■ **TASK DETAILS**: Your answer should be the exact lines of the data below from the one containing "3) backend services (...)" through the one containing "name: HealthcareAPI; context:/healthcare;"; please include nothing else.

■ **SUPPLIED INFORMATION**:

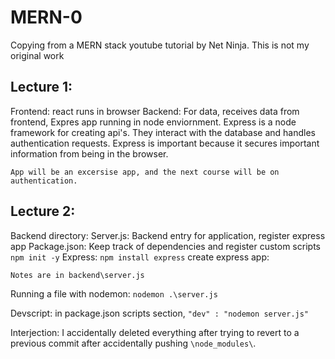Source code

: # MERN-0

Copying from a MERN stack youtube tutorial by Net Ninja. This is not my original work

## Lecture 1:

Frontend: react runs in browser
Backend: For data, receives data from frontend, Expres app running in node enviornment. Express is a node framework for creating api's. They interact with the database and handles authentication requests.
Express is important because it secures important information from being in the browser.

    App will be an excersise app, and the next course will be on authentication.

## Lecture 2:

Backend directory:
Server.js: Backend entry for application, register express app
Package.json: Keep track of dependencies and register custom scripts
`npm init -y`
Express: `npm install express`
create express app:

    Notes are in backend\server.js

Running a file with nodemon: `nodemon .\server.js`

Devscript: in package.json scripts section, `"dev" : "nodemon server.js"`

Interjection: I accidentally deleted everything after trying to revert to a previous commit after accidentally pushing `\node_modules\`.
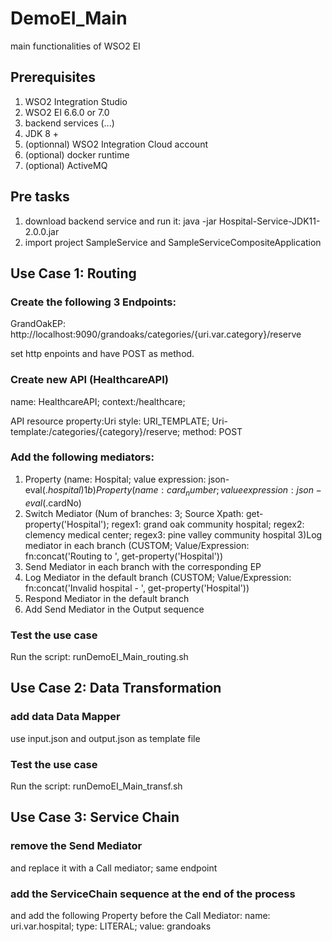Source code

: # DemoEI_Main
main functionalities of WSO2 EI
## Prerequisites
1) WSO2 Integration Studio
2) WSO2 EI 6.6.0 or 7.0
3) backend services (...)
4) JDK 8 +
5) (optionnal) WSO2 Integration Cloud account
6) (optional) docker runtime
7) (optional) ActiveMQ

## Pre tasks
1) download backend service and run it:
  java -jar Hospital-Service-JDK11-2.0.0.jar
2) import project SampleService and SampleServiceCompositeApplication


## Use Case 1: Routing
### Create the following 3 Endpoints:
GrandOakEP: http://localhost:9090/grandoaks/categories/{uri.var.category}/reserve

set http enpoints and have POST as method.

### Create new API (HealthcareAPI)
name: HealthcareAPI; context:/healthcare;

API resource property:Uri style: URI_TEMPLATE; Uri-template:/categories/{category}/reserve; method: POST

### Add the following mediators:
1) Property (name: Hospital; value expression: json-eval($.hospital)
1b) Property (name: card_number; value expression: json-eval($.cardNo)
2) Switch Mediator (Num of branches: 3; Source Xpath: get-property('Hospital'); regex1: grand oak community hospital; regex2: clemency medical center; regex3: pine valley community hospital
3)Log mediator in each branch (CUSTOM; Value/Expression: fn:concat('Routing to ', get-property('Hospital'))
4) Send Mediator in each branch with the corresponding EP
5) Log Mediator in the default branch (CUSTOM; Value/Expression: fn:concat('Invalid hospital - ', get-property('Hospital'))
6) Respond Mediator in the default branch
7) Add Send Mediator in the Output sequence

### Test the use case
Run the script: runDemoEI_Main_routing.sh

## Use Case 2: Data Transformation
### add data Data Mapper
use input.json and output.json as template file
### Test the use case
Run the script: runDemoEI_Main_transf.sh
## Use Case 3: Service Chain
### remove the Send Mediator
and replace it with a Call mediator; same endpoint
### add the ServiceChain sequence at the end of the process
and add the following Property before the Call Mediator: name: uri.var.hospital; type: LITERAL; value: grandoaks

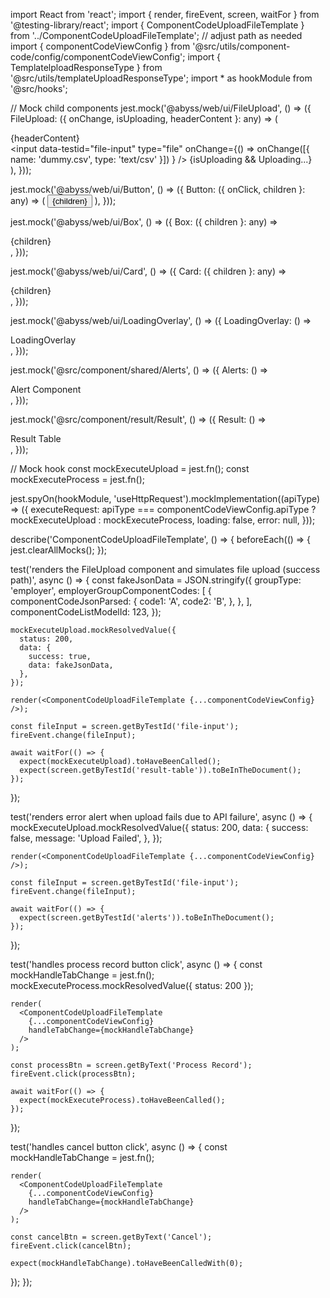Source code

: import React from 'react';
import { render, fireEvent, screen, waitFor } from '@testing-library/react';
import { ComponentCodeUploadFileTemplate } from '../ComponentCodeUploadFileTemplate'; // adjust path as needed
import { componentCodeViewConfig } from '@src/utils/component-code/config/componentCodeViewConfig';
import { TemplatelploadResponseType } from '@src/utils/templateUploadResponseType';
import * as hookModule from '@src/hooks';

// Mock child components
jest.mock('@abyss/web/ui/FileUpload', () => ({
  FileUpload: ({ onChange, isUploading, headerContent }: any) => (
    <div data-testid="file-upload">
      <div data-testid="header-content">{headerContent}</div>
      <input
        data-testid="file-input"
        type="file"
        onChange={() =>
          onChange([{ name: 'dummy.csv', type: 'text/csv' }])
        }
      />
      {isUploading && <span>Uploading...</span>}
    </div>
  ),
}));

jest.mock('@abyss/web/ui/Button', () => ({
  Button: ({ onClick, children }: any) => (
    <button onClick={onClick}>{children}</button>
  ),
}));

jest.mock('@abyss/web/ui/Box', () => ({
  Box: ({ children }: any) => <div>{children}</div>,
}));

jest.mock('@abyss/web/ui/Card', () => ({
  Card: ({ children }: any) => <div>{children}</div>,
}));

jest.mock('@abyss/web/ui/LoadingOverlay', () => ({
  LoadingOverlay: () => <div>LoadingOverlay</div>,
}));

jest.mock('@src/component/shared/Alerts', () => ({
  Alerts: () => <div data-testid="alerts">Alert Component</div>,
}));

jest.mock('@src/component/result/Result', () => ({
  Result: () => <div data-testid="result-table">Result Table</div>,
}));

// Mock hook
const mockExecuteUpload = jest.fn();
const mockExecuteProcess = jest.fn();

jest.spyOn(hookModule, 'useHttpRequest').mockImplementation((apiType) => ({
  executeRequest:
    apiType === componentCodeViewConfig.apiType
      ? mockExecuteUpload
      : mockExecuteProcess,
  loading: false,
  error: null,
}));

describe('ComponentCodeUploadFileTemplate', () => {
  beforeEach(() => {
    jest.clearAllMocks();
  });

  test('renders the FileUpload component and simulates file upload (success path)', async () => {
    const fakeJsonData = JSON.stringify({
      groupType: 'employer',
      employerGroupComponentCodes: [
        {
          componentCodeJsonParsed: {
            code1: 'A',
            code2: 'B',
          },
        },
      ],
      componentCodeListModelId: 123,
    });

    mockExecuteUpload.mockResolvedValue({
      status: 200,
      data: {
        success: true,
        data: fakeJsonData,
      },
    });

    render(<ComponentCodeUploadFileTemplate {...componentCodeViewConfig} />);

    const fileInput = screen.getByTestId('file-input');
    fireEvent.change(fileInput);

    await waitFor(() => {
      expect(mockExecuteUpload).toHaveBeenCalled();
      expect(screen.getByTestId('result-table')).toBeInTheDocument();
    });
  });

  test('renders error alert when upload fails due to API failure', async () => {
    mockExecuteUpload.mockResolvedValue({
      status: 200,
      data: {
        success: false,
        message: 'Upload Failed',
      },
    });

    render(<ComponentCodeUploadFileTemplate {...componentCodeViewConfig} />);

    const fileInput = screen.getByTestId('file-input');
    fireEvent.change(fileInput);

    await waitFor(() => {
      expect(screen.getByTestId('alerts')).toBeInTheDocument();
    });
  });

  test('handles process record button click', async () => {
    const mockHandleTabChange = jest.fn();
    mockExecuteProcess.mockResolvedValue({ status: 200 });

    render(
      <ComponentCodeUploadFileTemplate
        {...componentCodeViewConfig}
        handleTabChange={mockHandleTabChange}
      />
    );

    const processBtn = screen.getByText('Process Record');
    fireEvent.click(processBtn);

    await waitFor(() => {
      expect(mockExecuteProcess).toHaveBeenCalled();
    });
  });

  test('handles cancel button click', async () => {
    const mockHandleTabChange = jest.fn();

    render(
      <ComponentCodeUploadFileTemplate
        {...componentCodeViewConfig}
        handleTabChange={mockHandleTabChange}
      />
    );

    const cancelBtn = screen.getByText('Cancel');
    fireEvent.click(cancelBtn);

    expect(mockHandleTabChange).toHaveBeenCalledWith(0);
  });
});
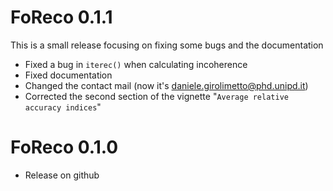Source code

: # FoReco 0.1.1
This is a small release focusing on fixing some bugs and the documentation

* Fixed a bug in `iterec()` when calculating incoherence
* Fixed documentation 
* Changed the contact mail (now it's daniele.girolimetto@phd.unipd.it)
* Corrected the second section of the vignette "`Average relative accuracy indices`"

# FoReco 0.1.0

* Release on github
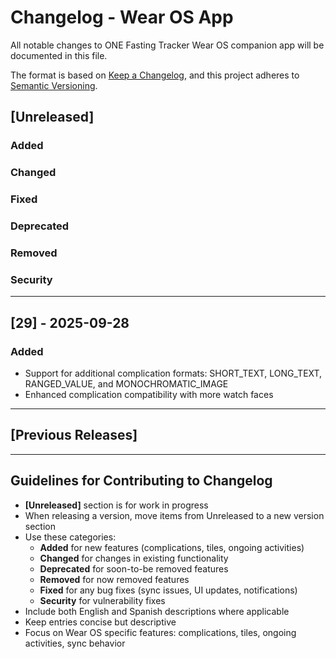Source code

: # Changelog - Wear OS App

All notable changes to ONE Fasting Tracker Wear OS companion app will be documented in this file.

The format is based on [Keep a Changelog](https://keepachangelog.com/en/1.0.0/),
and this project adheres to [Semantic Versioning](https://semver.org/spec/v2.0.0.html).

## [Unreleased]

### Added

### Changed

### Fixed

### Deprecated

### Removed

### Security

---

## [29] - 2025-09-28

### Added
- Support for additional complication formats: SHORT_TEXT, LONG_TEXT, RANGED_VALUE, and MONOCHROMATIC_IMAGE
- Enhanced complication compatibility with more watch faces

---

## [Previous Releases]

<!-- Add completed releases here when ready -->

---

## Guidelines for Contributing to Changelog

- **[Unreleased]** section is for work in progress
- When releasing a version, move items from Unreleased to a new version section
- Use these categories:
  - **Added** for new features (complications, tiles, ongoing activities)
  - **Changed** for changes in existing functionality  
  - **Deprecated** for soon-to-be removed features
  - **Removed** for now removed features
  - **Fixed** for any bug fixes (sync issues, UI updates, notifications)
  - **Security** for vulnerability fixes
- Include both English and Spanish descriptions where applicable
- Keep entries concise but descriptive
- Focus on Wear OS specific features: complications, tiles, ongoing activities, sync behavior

■ **THE ANSWER**:
3) backend services (...)
4) JDK 8 +
5) (optionnal) WSO2 Integration Cloud account
6) (optional) docker runtime
7) (optional) ActiveMQ

## Pre tasks
1) download backend service and run it:
  java -jar Hospital-Service-JDK11-2.0.0.jar
2) import project SampleService and SampleServiceCompositeApplication


## Use Case 1: Routing
### Create the following 3 Endpoints:
GrandOakEP: http://localhost:9090/grandoaks/categories/{uri.var.category}/reserve

set http enpoints and have POST as method.

### Create new API (HealthcareAPI)
name: HealthcareAPI; context:/healthcare;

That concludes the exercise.